CONDAMNÉ À MORT

CONDAMNÉ À MORT

Vendredi-Saint 21 mars 2008, donné à Eclépens

Lecture : 2 Corinthiens 5, 18-20

1. La grande simplification

J’ai commencé ce culte en rappelant que la peine de mort était encore appliquée de nombreux pays. Condamner à mort – une coutume vieille comme l’humanité – c’est croire à la grande simplification : quand on tue le coupable, on élimine le mal. Le mal part avec la victime, pense-t-on, comme si ce mal avait partie liée avec elle. On fait comme si le mal n’était pas distribué largement chez tous les hommes. Le philosophe Pierre Girard a mis ce mécanisme en lumière : quand une société se débarrasse d’un homme qu’elle considère comme coupable, elle a l’impression de s’être déchargée du mal. Elle a le sentiment d’avoir conjuré une menace, comme si tout le mal s’était concentré sur ce coupable. Les gens se sentent soulagés de leur angoisse et de leur propre culpabilité, quand ils se sont retournés contre un autre. Ils respirent.

2. Un contre-jugement

Mais les Évangiles racontent la condamnation de Jésus comme celle d’un innocent. Un innocent qui se tait pendant son procès et qui consent à la sentence. Un innocent qui accepte de prendre sur lui le mal des hommes pour qu’ils en soient délivrés. Les Évangiles ne voient pas la mort de Jésus comme une simple erreur judiciaire, mais comme un don et une œuvre de Dieu : un contre-jugement ! Les hommes ont cru condamner, mais Dieu, par Jésus, a réconcilié ! Il a rendu effective, mais d’une toute autre manière, la grande simplification.

3. Réconciliation

Nous sommes au bénéfice d’une réconciliation, c’est le message extraordinaire qui nous précède. Cela veut dire que les mains qui s’évitaient, maintenant se rejoignent et se touchent, que le contact est rétabli. Nous devons nous considérer comme justifiés, comme pardonnés. Le mal reste pour nous une possibilité, mais il n’est pas une nécessité. Un nouveau commencement de vie nous est donné.

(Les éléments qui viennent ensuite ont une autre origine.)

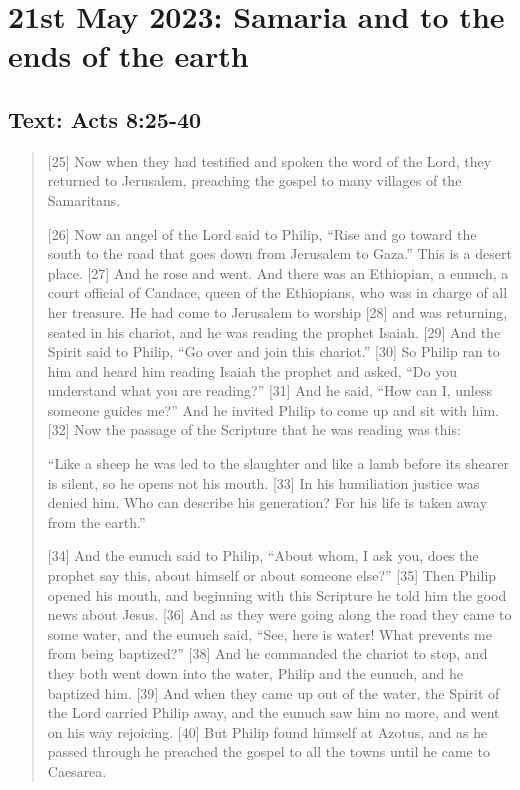 \setcounter{figure}{0}

\section{21st May 2023: Samaria and to the ends of the earth}
\subsection*{Text: Acts 8:25-40}
  \begin{quote}
    [25] Now when they had testified and spoken the word of the Lord, they
    returned to Jerusalem, preaching the gospel to many villages of the
    Samaritans.

    [26] Now an angel of the Lord said to Philip, “Rise and go toward the
    south to the road that goes down from Jerusalem to Gaza.” This is a
    desert place. [27] And he rose and went. And there was an Ethiopian, a
    eunuch, a court official of Candace, queen of the Ethiopians, who was in
    charge of all her treasure. He had come to Jerusalem to worship [28] and
    was returning, seated in his chariot, and he was reading the prophet
    Isaiah. [29] And the Spirit said to Philip, “Go over and join this
    chariot.” [30] So Philip ran to him and heard him reading Isaiah the
    prophet and asked, “Do you understand what you are reading?” [31] And he
    said, “How can I, unless someone guides me?” And he invited Philip to
    come up and sit with him. [32] Now the passage of the Scripture that he
    was reading was this:

    “Like a sheep he was led to the slaughter
        and like a lamb before its shearer is silent,
        so he opens not his mouth.
    [33] In his humiliation justice was denied him.
        Who can describe his generation?
    For his life is taken away from the earth.”


    [34] And the eunuch said to Philip, “About whom, I ask you, does the
    prophet say this, about himself or about someone else?” [35] Then Philip
    opened his mouth, and beginning with this Scripture he told him the good
    news about Jesus. [36] And as they were going along the road they came to
    some water, and the eunuch said, “See, here is water! What prevents me
    from being baptized?” [38] And he commanded the chariot to stop, and they
    both went down into the water, Philip and the eunuch, and he baptized
    him. [39] And when they came up out of the water, the Spirit of the Lord
    carried Philip away, and the eunuch saw him no more, and went on his way
    rejoicing. [40] But Philip found himself at Azotus, and as he passed
    through he preached the gospel to all the towns until he came to
    Caesarea.
  \end{quote}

Ce message heureux se heurte souvent à notre expérience de la culpabilité. Beaucoup parmi nous et autour de nous sont accablés par cette culpabilité. Nous voyons tant de gens qui se sentent constamment jugés par les autres et qui se comportent en fonction de ce sentiment. Ils ont tellement peur de mal faire, de dire ce qu’il ne faut pas. Et nous ne sommes pas exempts de cette préoccupation qui peut devenir lancinante. En fait, ce type de culpabilité, qui consiste à se préoccuper infiniment de sa moralité et à se protéger de tout mal, est un égoïsme. Il nous rend peu disponible pour les autres. Accepter le pardon est la seule manière de surmonter notre culpabilité, d’être décentré de soi pour accéder à l’amour. C’est pourquoi, le message de la réconciliation doit retentir aujourd’hui, afin que nous vivions réellement comme des hommes et des femmes accueillis et justifiés en Christ. Libres du jugement d’autrui et de toute fausse culpabilité, nous n’avons plus besoin de nous attaquer à l’autre. Nous devenons au contraire capables d’amour.